The power efficiency of HPC systems is improving, but at a slower pace than computer performance is increasing. A new generation of HPC systems usually draws more power than its predecessor, even if it is more power-efficient. A major problem for the next generation of HPC data centres today is how to power and cool the systems – both at the high-end, where exascale systems are on the horizon, and at the mid-range where petascale departmental systems will become a reality. Without significant changes to the technologies used, exascale systems will draw hundreds of megawatts.
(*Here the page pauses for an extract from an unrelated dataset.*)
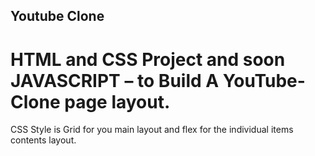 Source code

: ## Youtube Clone

# HTML and CSS Project and soon JAVASCRIPT – to Build A YouTube-Clone page layout.

CSS Style is Grid for you main layout and flex for the individual items contents layout.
According to the report Growth in data centre electricity use 2005 to 2010 by Jonathan Koomey of Analytics Press, data centres were responsible for two per cent of all electricity used in the USA in 2010. So the power required to run HPC data centres is already a problem, and one that is only going to get worse.
We are seeing a rise in the use of HPC use in enterprise, e.g. the use of HPC tools and techniques to handle big data, and the processing of data at internet scale. New approaches are being applied to the design of HPC systems in order to improve their energy efficiency (e.g. the use of processors or accelerators that consume less power), but this adds to system complexity, makes the systems more difficult to program and offers only incremental improvements. The bottom line is that as HPC systems become ever more capable, they put increasing demands on the data centres in which they live.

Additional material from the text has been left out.